Continued from Part 2:
These extracts come from
WORDS OF MERCURY (Patrick Leigh Fermor, ed Artemis Cooper, John Murray 2003)
a) from the
Introduction by Artemis Cooper
It was in Athens that he [PLF] met the first great love of his life, the Rumanian Balasha Cantacuzene. they both wanted to get away from the city - he to write, she to paint: and for many months they lived in an old water mill surrounded by lemon groves, looking out towards the island of Poros
[Poros is an island that I know pretty well. I'd plan to write about it soon.-Ed]. They could not live at the mill for ever; and when to time came to go, Balasha suggested that they move to Moldavia, the northernmost province of Rumania, and the home of this branch of the Cantacuzène princes for generations.
The house was called Baleni, and it is lovingly described in this volume. Here Paddy spent the last years before the war, interspersed with visits to England and France. He was at Baleni when war was declared, and he immediately went back to London to join up, Paddy and Balasha did not meet again till long after the war.....
b) from the article
Rumania-Travels in a Land before Darkness Fell
Daily Telegraph Weekend Magazine, 12 May 1990
In WORDS OF MERCURY, Artemis Cooper prefaces the article with -
The passage is set in Rumania in the mid to late 1930s. It was written after Paddy revisited Rumania in 1990, following the fall of the Ceausescus. In it he recalls pre-war life at Baleni, the estate in Moldavia belonging to his friend Balasha Cantacuzène, and Helène ('Pomme') and Constantin Donici, Balasha's sister and brother-in-law. This is where Paddy lived during the months leading up to the declaration of war.
Patrick Leigh Fermor writes in the body of the article -
...before that year was out, I was back in Rumania at a place called Baleni, and for a long time. It belonged to two Rumanian sisters a few years older than I; we had met in Athens where one of them was a painter, and a light-hearted affinity sprang up. I wanted to start writing, we pooled forces, and after a summer and autumn painting and writing in a Peloponnesian watermill, the question arose: where now?
An answer soon surfaced: 'We've got this tumbledown house in Moldavia. Why not there?' After a journey by sea to Constanza and north from Galatz by train, we got out at a small station where a carriage with an old Polish coachman was waiting: an hour's drive brought us to Baleni. It was a large, rambling, one-storeyed white house with a village and trees and a courtyard fill of friendly dogs, with the wintry dales of Moldavia rolling away all round. To the east, beyond the Prut and the Dniestr, Russia began.
....Plaster flaked from the columns and pediments, and indoors, room opened into room in vistas of Louis Philippe and second Empire furniture.
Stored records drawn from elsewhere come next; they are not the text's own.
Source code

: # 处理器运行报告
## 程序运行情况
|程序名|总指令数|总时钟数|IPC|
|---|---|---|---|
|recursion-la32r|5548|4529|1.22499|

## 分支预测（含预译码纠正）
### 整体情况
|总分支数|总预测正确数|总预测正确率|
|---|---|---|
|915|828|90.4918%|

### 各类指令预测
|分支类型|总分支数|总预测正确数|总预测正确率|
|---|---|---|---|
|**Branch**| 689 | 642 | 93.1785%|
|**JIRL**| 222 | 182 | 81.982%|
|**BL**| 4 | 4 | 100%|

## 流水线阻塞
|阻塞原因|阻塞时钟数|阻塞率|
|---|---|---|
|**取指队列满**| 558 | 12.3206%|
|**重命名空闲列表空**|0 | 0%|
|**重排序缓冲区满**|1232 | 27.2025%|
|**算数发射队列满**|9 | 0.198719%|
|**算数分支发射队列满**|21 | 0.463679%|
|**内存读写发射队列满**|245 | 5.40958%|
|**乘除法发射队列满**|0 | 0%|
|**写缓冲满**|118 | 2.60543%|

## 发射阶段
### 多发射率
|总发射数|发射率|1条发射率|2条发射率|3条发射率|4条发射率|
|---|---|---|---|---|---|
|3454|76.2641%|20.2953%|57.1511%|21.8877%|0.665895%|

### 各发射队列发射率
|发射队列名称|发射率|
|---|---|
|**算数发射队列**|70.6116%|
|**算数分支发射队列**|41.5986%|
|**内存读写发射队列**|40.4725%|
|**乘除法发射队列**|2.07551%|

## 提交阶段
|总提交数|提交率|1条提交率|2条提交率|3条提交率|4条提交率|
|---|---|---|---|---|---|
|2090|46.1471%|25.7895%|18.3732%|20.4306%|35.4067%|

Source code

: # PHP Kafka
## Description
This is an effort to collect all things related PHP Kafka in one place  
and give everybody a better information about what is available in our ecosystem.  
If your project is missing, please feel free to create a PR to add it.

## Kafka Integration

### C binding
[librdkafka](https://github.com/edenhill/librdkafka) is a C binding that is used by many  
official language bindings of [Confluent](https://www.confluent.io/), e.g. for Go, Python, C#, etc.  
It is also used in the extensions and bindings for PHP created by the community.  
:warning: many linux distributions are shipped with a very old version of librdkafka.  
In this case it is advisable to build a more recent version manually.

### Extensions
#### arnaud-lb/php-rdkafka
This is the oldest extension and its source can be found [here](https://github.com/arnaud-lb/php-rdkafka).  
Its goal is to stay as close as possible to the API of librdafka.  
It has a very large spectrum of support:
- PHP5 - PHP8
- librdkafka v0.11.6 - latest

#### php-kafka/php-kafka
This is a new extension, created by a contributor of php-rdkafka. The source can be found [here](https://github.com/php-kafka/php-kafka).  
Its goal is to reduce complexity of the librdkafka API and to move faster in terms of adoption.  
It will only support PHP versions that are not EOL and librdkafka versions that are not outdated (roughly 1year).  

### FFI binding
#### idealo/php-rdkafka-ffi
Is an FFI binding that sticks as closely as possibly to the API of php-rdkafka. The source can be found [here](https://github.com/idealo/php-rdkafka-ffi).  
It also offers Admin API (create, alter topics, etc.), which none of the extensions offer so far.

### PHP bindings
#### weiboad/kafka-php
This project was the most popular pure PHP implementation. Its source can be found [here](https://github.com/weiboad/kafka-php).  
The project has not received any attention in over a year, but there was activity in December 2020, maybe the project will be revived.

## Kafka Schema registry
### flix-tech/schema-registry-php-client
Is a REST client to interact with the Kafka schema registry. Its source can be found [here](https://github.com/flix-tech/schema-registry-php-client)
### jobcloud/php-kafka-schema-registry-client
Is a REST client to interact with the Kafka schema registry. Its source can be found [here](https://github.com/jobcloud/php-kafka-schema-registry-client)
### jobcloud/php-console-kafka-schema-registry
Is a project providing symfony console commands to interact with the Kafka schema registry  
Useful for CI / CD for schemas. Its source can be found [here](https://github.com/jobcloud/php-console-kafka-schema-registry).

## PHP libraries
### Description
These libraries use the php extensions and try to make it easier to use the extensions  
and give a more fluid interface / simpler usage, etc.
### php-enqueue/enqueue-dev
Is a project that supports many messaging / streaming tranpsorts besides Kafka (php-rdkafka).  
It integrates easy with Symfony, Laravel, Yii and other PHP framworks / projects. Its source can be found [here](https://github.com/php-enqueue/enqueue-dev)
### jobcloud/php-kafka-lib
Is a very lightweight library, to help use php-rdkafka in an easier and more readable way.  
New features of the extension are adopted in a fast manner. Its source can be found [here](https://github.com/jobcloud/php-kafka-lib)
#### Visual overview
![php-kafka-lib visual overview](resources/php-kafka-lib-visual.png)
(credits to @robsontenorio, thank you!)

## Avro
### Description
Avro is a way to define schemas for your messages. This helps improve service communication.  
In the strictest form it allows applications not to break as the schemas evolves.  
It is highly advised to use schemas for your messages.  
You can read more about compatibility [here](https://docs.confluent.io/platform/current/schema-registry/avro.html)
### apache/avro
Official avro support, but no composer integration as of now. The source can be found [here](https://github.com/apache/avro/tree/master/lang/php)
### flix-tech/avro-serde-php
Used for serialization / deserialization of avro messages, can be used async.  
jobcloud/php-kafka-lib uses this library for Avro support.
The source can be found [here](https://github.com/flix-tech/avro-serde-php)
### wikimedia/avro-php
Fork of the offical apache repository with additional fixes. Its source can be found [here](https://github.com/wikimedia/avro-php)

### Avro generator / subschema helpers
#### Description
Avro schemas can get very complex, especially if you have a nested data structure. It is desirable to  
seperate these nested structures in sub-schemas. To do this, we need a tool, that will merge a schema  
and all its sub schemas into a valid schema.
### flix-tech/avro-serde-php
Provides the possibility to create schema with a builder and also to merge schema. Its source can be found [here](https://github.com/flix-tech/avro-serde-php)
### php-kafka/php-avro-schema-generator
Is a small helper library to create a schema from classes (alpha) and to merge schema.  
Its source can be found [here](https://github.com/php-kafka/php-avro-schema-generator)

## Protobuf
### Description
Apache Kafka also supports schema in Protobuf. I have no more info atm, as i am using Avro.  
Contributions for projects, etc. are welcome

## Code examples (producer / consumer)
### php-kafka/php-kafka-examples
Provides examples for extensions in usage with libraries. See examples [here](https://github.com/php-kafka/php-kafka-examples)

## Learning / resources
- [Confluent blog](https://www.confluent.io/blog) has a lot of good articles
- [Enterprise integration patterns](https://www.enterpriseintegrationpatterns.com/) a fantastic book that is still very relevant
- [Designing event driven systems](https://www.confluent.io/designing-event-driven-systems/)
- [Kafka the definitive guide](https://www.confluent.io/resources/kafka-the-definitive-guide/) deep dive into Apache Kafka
Benevolent or wicked voivodes gazed from the walls in half-Byzantine, half-Slavonic panoplies of fur hats, aigrettes, furred robes and pearls. There would be a western relation or two with powdered hair, boyar descendants with epaulettes and sabres, and some touching girls in crinolines holding flowers and pidgeons and, in this particular house, a handsome great-grandfather called Prince George Cantacuzène
(see here-Ed) , in a Byronic Greek general's costume and scimitar, taking the surrender of the Pasha of Monemvasia
[ the Greeks took Monemvasia, in the Pelopennese, in 1821 during the Greek War of Independence-Ed].
...The voices would be talking French rather than Rumanian. The results of this foible (the legacy, as in Russia and Poland, of several generations) were like the conversations on the first page of
War and Peace but less silly.
....It would be impossible to fit these two sisters into any category. Sent to school in France and England and finished and brought out all over the place, they were good, beautiful, courageous, gifted, imaginative, immersed in literature and the arts, kind, funny and unconventional; everybody loved them, and so did I.
The husband of one ran the estate and their daughter looked like Millais' Ophelia. In indefinable charm pervaded the house, its inhabitants and all connected with it. Most of the large estate had been lopped away in the agrarian reform. There was little cash about, people were paid in kind by a sort of sharing system; so, in a way, were the owners; and, on the spot, there was enough to go round.
...During the next year or two, this was my sheet anchor. There were journeys all over Rumania: a leisurely expedition with horses across north Bessarabia was particularly romantic (now it is entirely annexed by Russia and confusingly renamed 'Republic of Moldavia') - and I can still see the long trestle-tables spread under the oak branches, all set about with jugs of wine and
kvass; and there were journeys by canoe in the vast whispering labyrinth where the Danube falls to pieces.
The summer days of 1939, while the peace of Europe disintegrated, were without a flaw. Two of the English guests staying there - Henry Nevile, who had just left school, and I - tore ourselves away in early September to join the army. As we all waved goodbye in the Gara de Nord in Bucharest ('Back in a few months!') we none of us realized how great and how lasting the break would be.